2 Traditional XSS Defense

Traditional XSS defense is mainly based on two ideas, one is to filter the user’s input, the other is to escape the content that is output to the website. Input filtering for users is mainly based on pattern matching. Pattern matching is the most commonly used way to detect web malicious code, according to the filtering idea can be divided into blacklist filtering and whitelist filtering. As the name suggests, blacklist filtering is the filtering of input that can be a threat to websites and users, such as XSS malicious code that typically implements its malicious functionality through JavaScript scripts, so we can match the keywords such as <script>, alert, prompt, document, cookie and other characters in the input, then delete or replace the keywords, so malicious XSS code cannot launch attacks.

The whitelist filtering method is the same, but the different idea is to keep only the keywords and characters required by the site, for example, the input requirements of the site can only be 0 to 9 digits and A to Z lowercase letters, the rest of the characters cannot be entered, then even the normal input containing other characters will be filtered out. Of course, this filtering method can largely avoid XSS attacks, but it also affects the function and scope of application of the website to a certain extent.

The idea of output escaping and input filtering is similar. The difference is that output escaping is character escaping the content of the user input that will be displayed on the page or executed on the browser, and the sensitive characters that may trigger XSS are transferred or encoded into normal characters, so that XSS malicious code cannot be executed. And keyword filtering is to perform feature matching before user input enters the website, so output escaping can be used as a supplementary measure for keyword filtering, for unfiltered XSS attack statement escaping can avoid XSS attacks to a greater extent.

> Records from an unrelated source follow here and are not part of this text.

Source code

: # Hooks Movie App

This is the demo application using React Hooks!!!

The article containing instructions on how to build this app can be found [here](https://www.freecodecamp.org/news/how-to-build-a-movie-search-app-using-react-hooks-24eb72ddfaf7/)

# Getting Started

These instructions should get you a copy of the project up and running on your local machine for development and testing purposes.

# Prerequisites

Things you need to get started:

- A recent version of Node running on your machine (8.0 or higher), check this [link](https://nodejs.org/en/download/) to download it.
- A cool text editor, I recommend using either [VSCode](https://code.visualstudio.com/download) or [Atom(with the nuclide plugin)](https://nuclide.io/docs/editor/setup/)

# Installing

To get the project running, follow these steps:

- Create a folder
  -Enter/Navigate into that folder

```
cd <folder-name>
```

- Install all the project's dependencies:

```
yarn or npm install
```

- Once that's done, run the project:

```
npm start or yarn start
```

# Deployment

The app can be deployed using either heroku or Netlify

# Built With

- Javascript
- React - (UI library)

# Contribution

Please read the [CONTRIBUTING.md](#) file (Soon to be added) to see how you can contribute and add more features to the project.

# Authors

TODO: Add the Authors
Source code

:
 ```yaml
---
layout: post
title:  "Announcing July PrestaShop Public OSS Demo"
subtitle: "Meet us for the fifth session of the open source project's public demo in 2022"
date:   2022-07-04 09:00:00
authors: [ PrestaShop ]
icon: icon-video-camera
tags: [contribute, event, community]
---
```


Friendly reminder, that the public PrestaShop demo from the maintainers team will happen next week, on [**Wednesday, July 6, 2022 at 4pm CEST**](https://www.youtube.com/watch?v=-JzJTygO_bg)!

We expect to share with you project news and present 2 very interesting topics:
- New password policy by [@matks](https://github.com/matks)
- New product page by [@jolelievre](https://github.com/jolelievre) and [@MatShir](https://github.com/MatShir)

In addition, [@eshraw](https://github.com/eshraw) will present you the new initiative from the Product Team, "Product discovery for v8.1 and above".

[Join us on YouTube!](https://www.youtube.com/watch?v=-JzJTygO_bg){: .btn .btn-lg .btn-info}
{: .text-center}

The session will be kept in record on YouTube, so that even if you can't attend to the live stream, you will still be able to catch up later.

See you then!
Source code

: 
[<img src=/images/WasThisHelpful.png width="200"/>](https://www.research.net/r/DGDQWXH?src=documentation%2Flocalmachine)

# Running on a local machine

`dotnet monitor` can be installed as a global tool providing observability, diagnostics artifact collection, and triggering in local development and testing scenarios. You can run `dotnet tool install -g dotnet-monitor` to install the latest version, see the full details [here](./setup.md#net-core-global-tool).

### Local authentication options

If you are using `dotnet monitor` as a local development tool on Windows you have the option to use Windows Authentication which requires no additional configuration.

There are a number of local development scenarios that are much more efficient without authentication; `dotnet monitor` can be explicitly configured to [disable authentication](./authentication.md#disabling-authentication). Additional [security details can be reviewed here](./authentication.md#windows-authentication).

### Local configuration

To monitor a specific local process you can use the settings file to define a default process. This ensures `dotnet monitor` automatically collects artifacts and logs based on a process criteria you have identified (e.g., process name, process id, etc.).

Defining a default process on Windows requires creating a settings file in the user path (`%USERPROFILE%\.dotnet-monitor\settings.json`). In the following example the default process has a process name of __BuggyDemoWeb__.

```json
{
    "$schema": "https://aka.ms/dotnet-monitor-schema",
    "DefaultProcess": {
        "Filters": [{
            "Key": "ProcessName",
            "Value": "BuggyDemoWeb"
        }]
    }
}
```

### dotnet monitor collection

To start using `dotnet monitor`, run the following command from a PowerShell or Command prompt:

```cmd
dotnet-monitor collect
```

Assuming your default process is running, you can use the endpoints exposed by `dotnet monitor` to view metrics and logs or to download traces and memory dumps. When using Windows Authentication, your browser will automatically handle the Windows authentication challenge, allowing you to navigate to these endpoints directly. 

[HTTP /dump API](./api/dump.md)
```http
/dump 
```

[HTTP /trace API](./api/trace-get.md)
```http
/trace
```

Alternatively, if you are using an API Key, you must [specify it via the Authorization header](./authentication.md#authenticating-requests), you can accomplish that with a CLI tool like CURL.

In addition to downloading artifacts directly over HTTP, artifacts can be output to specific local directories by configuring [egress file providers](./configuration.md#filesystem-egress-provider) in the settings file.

3 Defects of Traditional XSS Defense

Although the traditional defense measures based on filtering rules and output escape can avoid XSS attacks to some extent, the disadvantages are also obvious: The XSS attack statement is flexible, the speed of filtering rule library update is difficult to keep up with the change speed of XSS attack statement combination rules, It is extremely time-consuming and error-prone to manually discover the keyword combination rules for new XSS attack statements. And when the output is escaped, the way to escape is determined based on the context information of the current location, and it is a tedious task to decide how each location should be escaped in the face of so many and complex pages. And it is not the site security maintenance personnel who decide how to escape, but the specific business personnel (because the business personnel decides how the current location should be displayed), so it is difficult for all business personnel to understand the XSS statement rules. If not handled properly, it will generate more XSS vulnerabilities, so it is not an easy task to determine the escaping rules completely manually.

Just as Qiu, et al. [1] faced heterogeneous data in city big data, XSS data is also becoming more and more heterogeneous, for example, XSS statements are hidden in URL links, pictures and even script files, which are difficult to be recognized by traditional methods. Traditional XSS defenses are also less effective against XSS attacks combined with other means, such as ransomware and RDF protocols [2].

In order to automatically identify XSS attacks and perform XSS defenses, web security researchers have proposed XSS recognition technology based on machine learning.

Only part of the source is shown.